On a couple of days we took the local bus which ran from the north to the south of the island down the east coast main road dropping people off and picking others up at the several pretty little beaches all the way down the coast. The bus was crowded every time and just like the taxis there seemed to be no limit to the amount of passengers that the driver could pack on board. The journey to Koukanaries beach only took about twenty minutes but it wasn’t especially comfortable crammed in together in a hot dusty bus without space or air but Koukanaries and the nearby, unfortunately named, Banana beach were worth the discomfort however because they were the best on the island and probably among the finest in Greece.
One day all of the boys went on an afternoon snorkeling trip on a boat to a deserted part of the island but it was a bit of a worry when we found ourselves swimming with men fishing with harpoon guns that looked dangerous and potentially lethal. The girls went to a Greek party night but we sat that one out and on one day Deanna and I went to Athens on a full day excursion. This was my first visit to Athens and we visited the Acropolis and the Parthenon, had lunch in Syntagma and a stroll through Monastaraki. It was a good trip but far too much for one day but I have been back four times and seen most of what I need to see now.
The best excursion of the holiday was in the middle of week two when we went on a boat trip to the nearby green wooded islands of Skópelos and Alónnisos, two more of the Sporadic islands and both quite different from Skiathos. First we stopped at Patitíri, the main port town of Alónnisos, which seemed strangely quiet compared to the frenetic activity in Skiathos town where we wandered around the dusty streets and had refreshments at a quiet little taverna that had lashings of time to spare as they served leisurely drinks and snacks.
We didn’t stay long on Alónnisos however and soon left and set off to neighbouring Skópelos, which turned out to be one of the best islands that I have ever been to and I have always promised myself a return visit one day.

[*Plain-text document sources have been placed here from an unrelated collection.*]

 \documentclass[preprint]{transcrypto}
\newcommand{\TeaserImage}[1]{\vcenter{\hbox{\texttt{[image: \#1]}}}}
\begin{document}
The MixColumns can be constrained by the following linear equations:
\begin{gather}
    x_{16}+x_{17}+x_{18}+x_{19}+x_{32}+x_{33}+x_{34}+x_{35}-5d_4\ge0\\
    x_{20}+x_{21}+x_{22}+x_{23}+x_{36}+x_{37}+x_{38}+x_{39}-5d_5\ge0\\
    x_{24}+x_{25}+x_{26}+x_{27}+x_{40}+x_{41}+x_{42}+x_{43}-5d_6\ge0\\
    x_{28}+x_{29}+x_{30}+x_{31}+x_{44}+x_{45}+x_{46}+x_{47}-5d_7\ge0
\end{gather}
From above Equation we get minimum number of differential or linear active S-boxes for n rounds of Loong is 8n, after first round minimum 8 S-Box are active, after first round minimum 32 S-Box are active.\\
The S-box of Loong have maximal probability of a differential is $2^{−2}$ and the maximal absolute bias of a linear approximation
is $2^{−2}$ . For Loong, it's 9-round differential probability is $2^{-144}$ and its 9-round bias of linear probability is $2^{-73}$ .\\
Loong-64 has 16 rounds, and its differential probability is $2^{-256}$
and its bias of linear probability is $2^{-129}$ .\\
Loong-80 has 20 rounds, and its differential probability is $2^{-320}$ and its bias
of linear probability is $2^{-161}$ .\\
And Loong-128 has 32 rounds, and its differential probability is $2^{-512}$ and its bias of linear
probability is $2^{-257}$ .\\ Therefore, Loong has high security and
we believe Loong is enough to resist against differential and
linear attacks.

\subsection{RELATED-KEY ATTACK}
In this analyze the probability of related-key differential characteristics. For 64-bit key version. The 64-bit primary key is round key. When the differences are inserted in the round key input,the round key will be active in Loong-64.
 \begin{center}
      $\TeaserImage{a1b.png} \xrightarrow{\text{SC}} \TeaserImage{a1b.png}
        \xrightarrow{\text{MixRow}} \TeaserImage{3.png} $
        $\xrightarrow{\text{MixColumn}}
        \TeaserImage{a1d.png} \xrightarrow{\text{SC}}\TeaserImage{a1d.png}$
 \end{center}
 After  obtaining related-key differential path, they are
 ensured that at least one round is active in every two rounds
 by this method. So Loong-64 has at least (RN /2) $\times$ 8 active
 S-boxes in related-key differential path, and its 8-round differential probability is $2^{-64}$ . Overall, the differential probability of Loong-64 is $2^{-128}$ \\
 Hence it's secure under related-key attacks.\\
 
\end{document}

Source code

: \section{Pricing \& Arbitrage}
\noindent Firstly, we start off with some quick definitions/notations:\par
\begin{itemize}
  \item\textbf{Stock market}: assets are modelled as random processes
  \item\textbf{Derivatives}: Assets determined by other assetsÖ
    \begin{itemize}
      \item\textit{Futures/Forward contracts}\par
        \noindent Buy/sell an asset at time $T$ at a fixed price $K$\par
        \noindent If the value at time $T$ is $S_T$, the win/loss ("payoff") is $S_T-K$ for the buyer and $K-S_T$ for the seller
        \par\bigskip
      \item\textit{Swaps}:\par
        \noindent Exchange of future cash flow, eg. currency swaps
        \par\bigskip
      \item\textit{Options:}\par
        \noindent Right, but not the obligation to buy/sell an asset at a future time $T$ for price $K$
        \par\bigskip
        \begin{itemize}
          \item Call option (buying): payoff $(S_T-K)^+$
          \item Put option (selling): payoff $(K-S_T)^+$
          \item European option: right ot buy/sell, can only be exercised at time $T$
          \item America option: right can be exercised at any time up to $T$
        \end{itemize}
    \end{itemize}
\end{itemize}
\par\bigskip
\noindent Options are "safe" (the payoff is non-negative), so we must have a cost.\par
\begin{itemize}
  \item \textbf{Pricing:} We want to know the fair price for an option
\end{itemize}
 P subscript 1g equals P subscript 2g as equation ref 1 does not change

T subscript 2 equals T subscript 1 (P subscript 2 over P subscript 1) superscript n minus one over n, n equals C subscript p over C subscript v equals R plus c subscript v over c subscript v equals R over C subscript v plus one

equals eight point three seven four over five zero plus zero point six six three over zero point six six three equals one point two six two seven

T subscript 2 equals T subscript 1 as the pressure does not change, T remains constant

Skópelos is best known now as the island where they filmed the ABBA musical Mama Mia and that might have made a difference I suppose but on this visit it was practically perfect. The main town was busy but not hectic with pebbled streets meandering between red roofed houses with fish scaled tiles up to the ruined Venetian castle at the top where the views over the wide bay with its little boats and transparent sparkling water under the full glare of the mid afternoon sun was practically perfect. Skópelos was more picturesque and less touristy than Skiathos and we enjoyed a late afternoon meal down at the edge of the harbour before rejoining the little boat for the return trip home.
I liked Skiathos but not enough to want to return. The green pine wooded Sporades with their fertile soils and picturesque fields full of crops were a complete contrast to the barren and rugged Cyclades that have now established themselves as my favourites but one day I will go back and visit friendly Skópelos as I promised.